All the patients referred from the MCRU of MAMC and associated hospitals from July 1, 2018, to March 31, 2019, for treatment initiation to the health facility near their residence, were included in the study. No sampling was done. District TB officer (DTO), STS, STLS and TBHV were selected through purposive sampling and interviewed telephonically for the qualitative part.

The operational definition for receipt of feedback

Availability of date of treatment initiation or reason for noninitiation of treatment was considered as receipt of feedback irrespective of the date of update. However, one month reference period was given to patients referred on March, 2019.
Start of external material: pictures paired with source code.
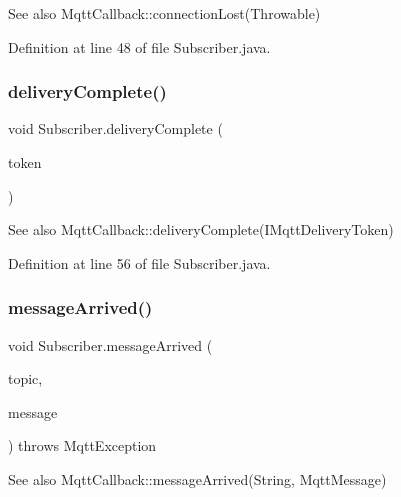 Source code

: \begin{DoxySeeAlso}{See also}
Mqtt\+Callback\+::connection\+Lost(\+Throwable) 
\end{DoxySeeAlso}


Definition at line 48 of file Subscriber.\+java.

\mbox{\label{class_subscriber_a4388b1af8842ea5da82f32907763d1da}} 
\subsubsection{\texorpdfstring{delivery\+Complete()}{deliveryComplete()}}
{\footnotesize\ttfamily void Subscriber.\+delivery\+Complete (\begin{DoxyParamCaption}\item[{I\+Mqtt\+Delivery\+Token}]{token }\end{DoxyParamCaption})\hspace{0.3cm}{\ttfamily [inline]}}

\begin{DoxySeeAlso}{See also}
Mqtt\+Callback\+::delivery\+Complete(\+I\+Mqtt\+Delivery\+Token) 
\end{DoxySeeAlso}


Definition at line 56 of file Subscriber.\+java.

\mbox{\label{class_subscriber_a2d2a1601b617c73fd30fe6b70ed32482}} 
\subsubsection{\texorpdfstring{message\+Arrived()}{messageArrived()}}
{\footnotesize\ttfamily void Subscriber.\+message\+Arrived (\begin{DoxyParamCaption}\item[{String}]{topic,  }\item[{Mqtt\+Message}]{message }\end{DoxyParamCaption}) throws Mqtt\+Exception\hspace{0.3cm}{\ttfamily [inline]}}

\begin{DoxySeeAlso}{See also}
Mqtt\+Callback\+::message\+Arrived(\+String, Mqtt\+Message) 
\end{DoxySeeAlso}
Data variables, sources of data and data collection procedure

The data were downloaded from Nikshay portal provided to MAMC and associated hospitals, Delhi. District and state of residence of the patient, type of health facility (DMC, Tuberculosis Unit, DTC or others), age, sex, type of TB (pulmonary, extrapulmonary), category of TB (new, previously treated), type of health facility sending feedback, date of diagnosis, date of referral and date of treatment initiation were imported from Nikshay portal.

In order to explore the challenges faced by the healthcare providers in referring out and receiving feedback about patients with TB from MCRU, we conducted KIIs over the telephone of DTO, STS, STLS and TBHV. One of the investigators (KS) of the study, who is a faculty member and trained in qualitative research, conducted the interviews. Interviews were conducted at the convenience of the participants after explaining the purpose of the study and verbal consent using a pretested interview guide. Verbatim notes were taken during the interview. Each interview lasted for 25–30 minutes. Participant's validation was ensured by reading back the summary at the end of the interview.

Data entry and data analysis

The downloaded quantitative data in excel form were exported to Stata version 12 (Stata Corp., Texas, USA). Key analytic outputs were the number and proportion of patients referred, gender, type and category of TB, state or district (if within Delhi) of residence and type of health facility referred to and feedback received was calculated. Similarly, mean and standard deviation (median and interquartile range [IQR] if skewed) were calculated for age and interval between the date of diagnosis, referral and treatment initiation. Quantum GIS V2.18.15 was used to plot the data in India state and Delhi district maps. Factors with P < 0.2 in univariate analysis were included for generalized linear model–Poisson regression (cluster adjusted) analysis for calculation of adjusted relative risk (aRR) with a 95% confidence interval for receipt of feedback. A p value <0.05 was considered statistically significant.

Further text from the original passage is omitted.